Only one stretch of the records below should be repeated. It starts with the line containing "restaurants, and so on." and goes on through the line containing "## Service Tariffs", exactly as written.

RECORDS SHOWN |
_ _ _ _ _ _ _

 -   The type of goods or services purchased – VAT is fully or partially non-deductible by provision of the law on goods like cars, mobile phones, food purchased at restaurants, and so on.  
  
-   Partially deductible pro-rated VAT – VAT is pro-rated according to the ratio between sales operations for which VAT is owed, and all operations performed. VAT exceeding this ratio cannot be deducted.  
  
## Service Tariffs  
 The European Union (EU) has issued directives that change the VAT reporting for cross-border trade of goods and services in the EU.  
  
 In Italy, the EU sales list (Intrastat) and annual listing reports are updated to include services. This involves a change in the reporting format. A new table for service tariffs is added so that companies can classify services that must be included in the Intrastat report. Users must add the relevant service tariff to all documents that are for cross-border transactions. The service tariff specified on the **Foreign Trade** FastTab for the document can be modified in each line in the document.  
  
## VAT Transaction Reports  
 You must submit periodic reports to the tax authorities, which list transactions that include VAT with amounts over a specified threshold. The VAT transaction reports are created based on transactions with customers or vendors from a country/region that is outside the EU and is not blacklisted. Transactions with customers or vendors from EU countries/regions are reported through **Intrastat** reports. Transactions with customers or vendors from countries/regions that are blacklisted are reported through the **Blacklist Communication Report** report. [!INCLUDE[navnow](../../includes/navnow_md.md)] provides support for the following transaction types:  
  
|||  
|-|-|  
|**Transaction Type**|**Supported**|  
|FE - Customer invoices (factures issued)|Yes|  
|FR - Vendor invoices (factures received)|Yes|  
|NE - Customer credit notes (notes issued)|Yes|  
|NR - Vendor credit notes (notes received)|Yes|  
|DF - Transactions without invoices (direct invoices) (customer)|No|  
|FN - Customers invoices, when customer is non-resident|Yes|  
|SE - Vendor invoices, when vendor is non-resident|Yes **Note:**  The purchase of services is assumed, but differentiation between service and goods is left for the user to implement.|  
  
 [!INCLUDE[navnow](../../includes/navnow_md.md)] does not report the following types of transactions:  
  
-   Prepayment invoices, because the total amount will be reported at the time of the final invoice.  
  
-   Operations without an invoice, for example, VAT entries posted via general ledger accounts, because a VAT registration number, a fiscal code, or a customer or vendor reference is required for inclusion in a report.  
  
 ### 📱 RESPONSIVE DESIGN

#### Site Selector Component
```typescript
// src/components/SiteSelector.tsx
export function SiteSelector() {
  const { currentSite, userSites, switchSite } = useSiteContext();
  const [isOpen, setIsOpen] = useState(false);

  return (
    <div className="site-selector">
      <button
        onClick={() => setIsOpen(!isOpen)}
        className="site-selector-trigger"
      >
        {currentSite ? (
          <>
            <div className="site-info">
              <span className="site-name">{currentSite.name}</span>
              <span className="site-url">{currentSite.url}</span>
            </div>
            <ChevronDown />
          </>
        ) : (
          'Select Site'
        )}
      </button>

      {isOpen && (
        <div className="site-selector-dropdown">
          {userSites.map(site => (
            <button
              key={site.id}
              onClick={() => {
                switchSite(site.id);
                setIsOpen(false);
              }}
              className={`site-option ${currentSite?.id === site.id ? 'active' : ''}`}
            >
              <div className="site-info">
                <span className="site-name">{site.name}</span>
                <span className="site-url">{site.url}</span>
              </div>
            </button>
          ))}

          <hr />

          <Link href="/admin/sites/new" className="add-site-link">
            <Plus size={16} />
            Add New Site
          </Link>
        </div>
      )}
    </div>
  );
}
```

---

_ _ _ _ _ _ _

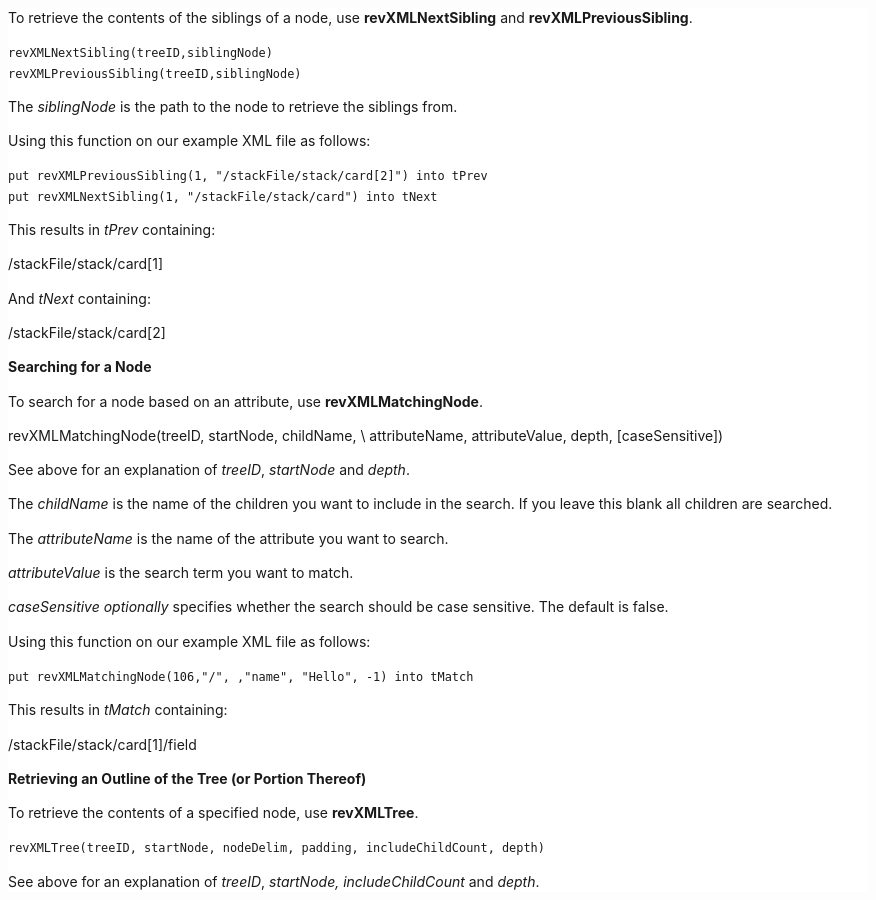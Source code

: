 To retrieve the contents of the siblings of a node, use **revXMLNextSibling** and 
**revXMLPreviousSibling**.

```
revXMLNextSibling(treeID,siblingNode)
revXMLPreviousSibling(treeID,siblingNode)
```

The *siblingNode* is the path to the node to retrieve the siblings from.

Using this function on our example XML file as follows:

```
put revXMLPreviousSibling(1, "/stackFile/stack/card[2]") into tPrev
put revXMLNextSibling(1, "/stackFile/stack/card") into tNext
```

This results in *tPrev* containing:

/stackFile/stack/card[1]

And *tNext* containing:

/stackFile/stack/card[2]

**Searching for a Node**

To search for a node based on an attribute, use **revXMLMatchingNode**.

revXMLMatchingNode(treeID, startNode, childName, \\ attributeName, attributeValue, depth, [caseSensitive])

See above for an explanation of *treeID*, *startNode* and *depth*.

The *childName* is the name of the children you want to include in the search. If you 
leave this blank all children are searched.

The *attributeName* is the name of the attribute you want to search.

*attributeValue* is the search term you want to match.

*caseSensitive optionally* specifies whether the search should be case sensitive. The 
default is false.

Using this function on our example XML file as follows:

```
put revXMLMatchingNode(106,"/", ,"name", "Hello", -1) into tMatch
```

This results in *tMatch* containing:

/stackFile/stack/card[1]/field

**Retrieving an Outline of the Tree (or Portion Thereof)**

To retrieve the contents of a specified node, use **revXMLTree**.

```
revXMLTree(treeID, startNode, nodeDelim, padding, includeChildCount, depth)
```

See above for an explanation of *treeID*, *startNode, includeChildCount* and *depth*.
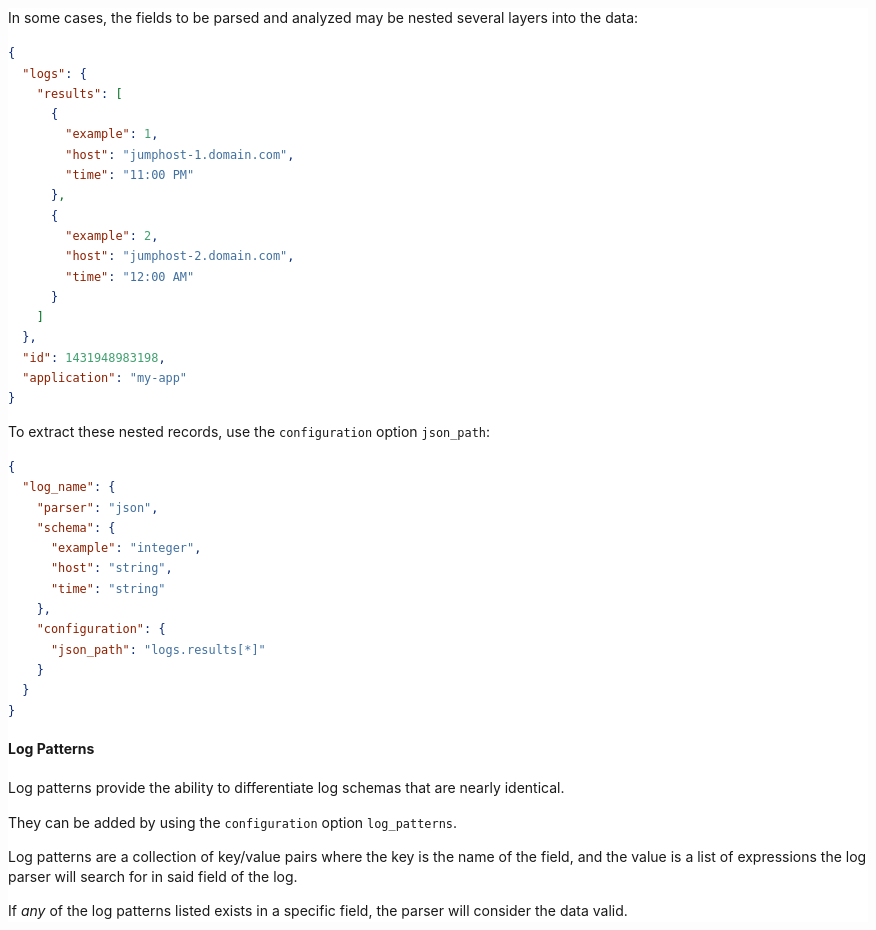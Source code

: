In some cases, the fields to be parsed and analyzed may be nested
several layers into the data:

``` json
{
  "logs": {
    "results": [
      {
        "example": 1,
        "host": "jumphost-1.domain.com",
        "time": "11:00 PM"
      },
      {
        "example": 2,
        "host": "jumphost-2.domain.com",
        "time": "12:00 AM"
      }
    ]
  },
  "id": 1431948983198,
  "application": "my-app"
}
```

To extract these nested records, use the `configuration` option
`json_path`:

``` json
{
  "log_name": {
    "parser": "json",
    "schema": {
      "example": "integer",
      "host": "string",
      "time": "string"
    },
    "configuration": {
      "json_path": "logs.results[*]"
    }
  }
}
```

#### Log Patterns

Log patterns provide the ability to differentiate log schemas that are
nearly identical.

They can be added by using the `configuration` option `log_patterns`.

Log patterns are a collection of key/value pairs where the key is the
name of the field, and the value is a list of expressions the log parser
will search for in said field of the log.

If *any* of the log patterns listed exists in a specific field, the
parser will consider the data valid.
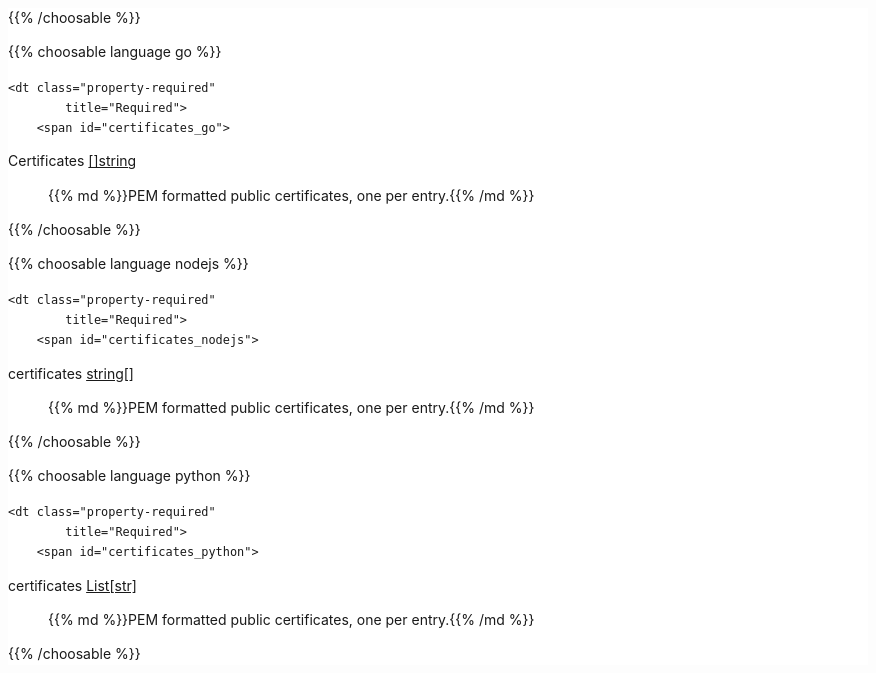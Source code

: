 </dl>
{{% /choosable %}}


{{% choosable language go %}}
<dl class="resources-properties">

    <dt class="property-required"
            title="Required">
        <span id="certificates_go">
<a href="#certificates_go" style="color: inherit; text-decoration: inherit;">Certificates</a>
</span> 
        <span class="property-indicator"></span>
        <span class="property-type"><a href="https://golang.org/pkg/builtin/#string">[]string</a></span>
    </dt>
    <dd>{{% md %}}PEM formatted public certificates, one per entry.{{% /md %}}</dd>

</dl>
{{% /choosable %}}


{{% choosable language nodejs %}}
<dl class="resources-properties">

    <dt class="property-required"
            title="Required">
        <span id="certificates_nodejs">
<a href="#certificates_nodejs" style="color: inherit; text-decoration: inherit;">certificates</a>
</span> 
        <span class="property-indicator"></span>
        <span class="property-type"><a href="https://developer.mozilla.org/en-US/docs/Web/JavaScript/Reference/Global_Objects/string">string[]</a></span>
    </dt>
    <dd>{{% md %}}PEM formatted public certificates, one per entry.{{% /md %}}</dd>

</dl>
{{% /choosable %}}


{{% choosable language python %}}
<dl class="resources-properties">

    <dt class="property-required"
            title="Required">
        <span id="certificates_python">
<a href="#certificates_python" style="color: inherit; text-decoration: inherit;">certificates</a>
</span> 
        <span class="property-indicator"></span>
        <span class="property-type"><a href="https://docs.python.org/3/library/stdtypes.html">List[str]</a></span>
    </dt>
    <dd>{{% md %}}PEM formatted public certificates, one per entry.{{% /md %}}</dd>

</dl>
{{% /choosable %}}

_ _ _ _ _ _ _

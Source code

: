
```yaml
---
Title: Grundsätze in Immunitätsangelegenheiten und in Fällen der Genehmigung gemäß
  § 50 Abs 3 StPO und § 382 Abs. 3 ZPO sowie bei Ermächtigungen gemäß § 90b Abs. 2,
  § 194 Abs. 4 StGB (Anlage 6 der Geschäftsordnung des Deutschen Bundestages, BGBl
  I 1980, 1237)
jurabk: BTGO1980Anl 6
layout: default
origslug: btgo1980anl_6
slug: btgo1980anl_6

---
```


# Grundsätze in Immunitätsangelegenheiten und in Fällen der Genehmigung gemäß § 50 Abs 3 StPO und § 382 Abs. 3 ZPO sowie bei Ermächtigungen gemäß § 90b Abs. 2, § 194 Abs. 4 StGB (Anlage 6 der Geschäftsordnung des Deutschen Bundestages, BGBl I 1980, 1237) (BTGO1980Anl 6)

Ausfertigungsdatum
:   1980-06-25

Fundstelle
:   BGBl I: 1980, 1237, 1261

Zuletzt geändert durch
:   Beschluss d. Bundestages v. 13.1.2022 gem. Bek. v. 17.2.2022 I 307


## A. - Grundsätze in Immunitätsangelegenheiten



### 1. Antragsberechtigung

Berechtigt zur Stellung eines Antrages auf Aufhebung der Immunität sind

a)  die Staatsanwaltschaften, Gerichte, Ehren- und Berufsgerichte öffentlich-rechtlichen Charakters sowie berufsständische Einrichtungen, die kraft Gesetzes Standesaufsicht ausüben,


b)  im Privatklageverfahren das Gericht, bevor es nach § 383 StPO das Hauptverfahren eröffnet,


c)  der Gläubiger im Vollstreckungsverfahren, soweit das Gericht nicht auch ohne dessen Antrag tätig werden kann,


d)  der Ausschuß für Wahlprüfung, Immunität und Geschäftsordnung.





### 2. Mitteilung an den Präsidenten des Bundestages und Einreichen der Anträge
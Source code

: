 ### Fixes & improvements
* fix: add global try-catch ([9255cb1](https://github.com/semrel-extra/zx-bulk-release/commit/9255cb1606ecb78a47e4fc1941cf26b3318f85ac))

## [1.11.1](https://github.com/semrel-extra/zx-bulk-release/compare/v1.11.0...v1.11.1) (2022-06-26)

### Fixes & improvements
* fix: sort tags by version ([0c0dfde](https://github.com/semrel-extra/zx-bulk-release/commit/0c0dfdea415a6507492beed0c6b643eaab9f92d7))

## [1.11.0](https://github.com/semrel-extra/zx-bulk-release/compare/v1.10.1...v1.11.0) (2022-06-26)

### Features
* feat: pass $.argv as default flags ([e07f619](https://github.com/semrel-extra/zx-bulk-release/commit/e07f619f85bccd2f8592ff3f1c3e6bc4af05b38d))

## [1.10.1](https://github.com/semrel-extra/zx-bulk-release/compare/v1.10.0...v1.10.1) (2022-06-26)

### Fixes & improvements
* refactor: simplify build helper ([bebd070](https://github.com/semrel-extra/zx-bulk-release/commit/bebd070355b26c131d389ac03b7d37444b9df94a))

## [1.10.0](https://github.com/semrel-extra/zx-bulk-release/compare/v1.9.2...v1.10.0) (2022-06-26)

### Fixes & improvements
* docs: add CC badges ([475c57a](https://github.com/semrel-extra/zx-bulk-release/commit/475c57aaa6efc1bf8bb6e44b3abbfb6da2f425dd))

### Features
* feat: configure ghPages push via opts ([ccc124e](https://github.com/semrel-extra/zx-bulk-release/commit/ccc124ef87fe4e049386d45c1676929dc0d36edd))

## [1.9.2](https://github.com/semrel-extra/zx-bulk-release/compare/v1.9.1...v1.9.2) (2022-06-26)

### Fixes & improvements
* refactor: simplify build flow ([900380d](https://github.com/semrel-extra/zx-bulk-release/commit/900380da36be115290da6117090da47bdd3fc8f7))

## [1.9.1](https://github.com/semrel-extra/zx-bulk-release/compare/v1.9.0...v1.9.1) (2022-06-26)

_ _ _ _ _ _ _

OUTPUT OF THE TASK |
 -   The type of goods or services purchased – VAT is fully or partially non-deductible by provision of the law on goods like cars, mobile phones, food purchased at restaurants, and so on.  
  
-   Partially deductible pro-rated VAT – VAT is pro-rated according to the ratio between sales operations for which VAT is owed, and all operations performed. VAT exceeding this ratio cannot be deducted.  
  
## Service Tariffs  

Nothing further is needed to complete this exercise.